[INPUT DATA]
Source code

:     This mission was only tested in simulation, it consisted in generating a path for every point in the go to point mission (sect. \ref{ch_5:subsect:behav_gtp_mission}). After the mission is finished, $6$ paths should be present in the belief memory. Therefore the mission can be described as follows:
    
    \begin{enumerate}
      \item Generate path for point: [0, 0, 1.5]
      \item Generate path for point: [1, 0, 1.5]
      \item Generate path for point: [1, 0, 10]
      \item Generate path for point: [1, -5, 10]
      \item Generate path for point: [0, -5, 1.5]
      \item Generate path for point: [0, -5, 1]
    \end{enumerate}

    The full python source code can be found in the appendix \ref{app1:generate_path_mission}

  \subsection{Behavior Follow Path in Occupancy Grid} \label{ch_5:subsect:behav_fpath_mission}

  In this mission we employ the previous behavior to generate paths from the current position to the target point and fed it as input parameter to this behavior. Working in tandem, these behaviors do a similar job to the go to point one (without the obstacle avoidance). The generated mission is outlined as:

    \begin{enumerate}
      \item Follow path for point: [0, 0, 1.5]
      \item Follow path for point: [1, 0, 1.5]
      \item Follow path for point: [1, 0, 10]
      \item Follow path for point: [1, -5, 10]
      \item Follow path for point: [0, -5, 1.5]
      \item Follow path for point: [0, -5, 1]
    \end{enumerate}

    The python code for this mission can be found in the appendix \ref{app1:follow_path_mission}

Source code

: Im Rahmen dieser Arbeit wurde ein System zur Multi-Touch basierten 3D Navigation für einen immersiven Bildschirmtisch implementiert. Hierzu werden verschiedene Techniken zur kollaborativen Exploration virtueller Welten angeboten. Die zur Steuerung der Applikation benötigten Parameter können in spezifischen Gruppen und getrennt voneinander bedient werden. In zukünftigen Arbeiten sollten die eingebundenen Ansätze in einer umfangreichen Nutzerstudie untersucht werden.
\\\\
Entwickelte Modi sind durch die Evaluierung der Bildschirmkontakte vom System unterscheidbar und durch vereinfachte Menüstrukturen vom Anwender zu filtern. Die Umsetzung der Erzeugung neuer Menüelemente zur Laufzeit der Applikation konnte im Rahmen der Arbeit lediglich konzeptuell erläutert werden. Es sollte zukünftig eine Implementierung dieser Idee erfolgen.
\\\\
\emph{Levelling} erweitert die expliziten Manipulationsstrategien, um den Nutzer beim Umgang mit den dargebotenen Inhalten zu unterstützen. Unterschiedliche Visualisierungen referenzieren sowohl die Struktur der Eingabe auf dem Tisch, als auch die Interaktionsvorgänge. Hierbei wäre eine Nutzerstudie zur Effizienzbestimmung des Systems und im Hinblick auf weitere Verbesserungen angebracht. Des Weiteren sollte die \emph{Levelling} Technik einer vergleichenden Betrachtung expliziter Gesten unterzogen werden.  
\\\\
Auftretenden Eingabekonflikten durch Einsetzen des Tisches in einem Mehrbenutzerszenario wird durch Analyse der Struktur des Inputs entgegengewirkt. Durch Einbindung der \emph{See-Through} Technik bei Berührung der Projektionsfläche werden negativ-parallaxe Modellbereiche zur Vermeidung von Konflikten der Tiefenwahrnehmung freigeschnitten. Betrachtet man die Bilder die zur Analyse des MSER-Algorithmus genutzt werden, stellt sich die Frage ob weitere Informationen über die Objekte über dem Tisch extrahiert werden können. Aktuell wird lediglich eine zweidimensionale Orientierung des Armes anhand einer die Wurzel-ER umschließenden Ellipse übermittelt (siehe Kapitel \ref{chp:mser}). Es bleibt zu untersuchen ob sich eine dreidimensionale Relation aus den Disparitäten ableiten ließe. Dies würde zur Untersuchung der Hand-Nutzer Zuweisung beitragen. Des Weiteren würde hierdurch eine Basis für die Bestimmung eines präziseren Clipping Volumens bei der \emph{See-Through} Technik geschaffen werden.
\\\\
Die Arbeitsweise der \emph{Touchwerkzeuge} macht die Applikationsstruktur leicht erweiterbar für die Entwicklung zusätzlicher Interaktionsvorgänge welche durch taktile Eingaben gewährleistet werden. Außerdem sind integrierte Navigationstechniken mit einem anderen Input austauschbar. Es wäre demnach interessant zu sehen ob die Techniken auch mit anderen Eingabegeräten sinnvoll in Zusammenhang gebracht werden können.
[/INPUT DATA]
**BRIEF**
What is the number of lines above that contain the word "Nutzerstudie"? Answer with that number only.

**TASK SOLUTION**
2